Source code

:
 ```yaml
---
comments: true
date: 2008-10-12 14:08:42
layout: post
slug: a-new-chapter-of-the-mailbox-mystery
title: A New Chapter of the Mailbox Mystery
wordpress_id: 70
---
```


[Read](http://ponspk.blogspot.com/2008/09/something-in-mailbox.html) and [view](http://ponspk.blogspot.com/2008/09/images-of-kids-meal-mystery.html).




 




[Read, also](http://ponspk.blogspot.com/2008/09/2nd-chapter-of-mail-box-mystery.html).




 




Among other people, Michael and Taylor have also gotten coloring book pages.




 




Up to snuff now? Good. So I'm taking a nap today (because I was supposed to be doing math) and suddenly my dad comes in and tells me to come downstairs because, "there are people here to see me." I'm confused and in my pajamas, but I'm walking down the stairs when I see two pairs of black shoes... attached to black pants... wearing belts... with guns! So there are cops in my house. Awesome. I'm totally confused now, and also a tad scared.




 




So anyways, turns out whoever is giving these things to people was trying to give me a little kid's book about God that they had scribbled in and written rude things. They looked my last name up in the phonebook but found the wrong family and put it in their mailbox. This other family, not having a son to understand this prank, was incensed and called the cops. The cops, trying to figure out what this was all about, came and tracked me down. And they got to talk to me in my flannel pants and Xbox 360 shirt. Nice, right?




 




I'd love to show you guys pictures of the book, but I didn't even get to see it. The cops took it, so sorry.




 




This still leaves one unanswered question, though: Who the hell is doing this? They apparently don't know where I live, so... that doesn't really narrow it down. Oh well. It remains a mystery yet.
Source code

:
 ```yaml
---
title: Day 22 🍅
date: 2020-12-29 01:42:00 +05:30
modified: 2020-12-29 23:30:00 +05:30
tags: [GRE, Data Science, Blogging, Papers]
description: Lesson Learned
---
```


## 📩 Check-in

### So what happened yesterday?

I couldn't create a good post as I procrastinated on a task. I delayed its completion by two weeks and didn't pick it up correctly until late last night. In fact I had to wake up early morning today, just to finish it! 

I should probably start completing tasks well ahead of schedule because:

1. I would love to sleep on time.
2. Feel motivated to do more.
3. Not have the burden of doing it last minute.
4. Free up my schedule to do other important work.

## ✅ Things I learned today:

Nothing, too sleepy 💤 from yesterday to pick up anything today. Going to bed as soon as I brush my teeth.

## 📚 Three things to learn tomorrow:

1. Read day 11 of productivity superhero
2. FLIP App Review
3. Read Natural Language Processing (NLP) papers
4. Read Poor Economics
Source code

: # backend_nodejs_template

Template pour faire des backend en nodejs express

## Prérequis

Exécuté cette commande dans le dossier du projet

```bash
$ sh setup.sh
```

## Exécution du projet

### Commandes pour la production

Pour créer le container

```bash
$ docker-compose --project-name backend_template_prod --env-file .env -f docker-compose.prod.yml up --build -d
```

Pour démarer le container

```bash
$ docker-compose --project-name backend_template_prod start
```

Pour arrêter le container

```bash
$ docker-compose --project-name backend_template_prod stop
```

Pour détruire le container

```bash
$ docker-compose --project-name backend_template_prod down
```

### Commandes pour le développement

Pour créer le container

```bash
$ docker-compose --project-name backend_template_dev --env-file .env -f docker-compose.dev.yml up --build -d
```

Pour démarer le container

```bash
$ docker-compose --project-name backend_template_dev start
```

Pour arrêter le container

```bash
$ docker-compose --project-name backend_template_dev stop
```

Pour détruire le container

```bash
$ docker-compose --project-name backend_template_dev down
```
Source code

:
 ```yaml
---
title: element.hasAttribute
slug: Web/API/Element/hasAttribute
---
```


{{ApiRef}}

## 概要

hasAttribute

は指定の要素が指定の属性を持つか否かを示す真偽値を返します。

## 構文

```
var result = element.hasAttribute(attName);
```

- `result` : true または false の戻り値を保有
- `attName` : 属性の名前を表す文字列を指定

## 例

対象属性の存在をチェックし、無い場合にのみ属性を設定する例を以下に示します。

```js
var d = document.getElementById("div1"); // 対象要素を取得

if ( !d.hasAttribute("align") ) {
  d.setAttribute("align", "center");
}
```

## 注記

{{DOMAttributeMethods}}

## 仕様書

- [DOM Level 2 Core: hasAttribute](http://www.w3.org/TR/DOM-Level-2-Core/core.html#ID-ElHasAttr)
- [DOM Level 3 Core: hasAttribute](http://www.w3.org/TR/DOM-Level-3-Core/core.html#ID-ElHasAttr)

WHAT THIS TASK INVOLVES> Number only, please: work out how many lines of the listing hold "didn".

PROBLEM SOLUTION> 2